Były oniryczne stany nieważkości, upojenie transowym rytmem, zachwyt melodią, pewność, że oto uczestniczymy w niepowtarzalnym, ważnym wydarzeniu. Po bisie i dwugodzinnym koncercie nie chciało sie wychodzić z klubu Palladium. Nikt nie spieszył się z opuszczeniem kapsuły oznaczonej literami MMW. To nie był zwykły koncert Ery Jazzu, lecz początek nowej, futurystycznej ery jazzu.
Wirtuoz najróżniejszych klawiatur John Medeski, basista Chris Wood i perkusista Billy Martin przylecieli do Warszawy prosto z Nowego Jorku. Od Polski zaczęli europejskie tournée złożone z kilkunastu koncertów. Wrócą do nas już 22 kwietnia by zagrać w katowickim klubie Hipnoza. Przywieźli ze sobą trudno dostępne płyty wydawane w ich własnej wytwórni, w tym najnowszą „In Case the World Changes It's Mind" nagraną podczas trasy koncertowej z gitarzystą Johnem Scofieldem.
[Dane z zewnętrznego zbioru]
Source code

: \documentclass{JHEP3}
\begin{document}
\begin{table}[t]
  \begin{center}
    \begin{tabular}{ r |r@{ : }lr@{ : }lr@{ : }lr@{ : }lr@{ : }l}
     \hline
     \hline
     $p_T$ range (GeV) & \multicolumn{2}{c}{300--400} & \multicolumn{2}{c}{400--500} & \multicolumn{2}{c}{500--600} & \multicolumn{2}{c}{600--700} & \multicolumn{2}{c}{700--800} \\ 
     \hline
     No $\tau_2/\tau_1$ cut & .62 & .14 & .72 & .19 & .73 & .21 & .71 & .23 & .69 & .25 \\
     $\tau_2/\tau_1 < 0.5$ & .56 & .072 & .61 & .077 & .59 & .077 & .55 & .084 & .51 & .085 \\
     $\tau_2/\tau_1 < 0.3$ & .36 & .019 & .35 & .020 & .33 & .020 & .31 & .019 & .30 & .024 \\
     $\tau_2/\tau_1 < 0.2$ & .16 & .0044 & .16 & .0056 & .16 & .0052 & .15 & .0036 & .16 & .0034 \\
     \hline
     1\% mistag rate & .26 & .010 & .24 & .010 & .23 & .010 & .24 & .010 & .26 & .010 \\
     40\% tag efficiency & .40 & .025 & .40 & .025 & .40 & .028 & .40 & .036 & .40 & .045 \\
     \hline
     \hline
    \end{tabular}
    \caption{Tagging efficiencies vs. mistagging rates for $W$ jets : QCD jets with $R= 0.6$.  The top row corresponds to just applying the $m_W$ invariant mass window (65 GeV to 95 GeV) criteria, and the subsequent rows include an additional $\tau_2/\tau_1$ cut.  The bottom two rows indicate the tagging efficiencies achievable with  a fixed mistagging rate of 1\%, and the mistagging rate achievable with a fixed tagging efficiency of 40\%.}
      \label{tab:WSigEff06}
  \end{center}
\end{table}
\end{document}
John Medeski obstawił się wiekowymi klawiaturami: fortepianu elektrycznego Wurlitzera, klawinetu i organów Hammonda z nieodłącznym zestawem wirujących głośników Leslie. W tym towarzystwie lśniący, koncertowy fortepian wyglądał bardzo nowocześnie. Do zdjęcia promocyjnego wykorzystanego na plakacie Ery Jazzu widniejącego nad sceną pianista pozował z lampowym wzmacniaczem wyjętym właśnie z kolumny Leslie. - To mój mózg - żartował w rozmowie z „Rz".
Kiedy przed koncertem zapytałem muzyków, czy wiedzą już, co zagrają, Medeski odpowiedział poważnie: - To pilnie strzeżony sekret. Chris Wood skwapliwie przytaknął, choć z odrobiną pretensji w głosie: - John nawet mnie nie mówi, co planuje zagrać.
Być może nie było żadnego planu przed koncertem, a pomysły, jak zwykle pojawiają się w jednej chwili, kiedy muzycy wydobywają pierwsze dźwięki ze swoich instrumentów.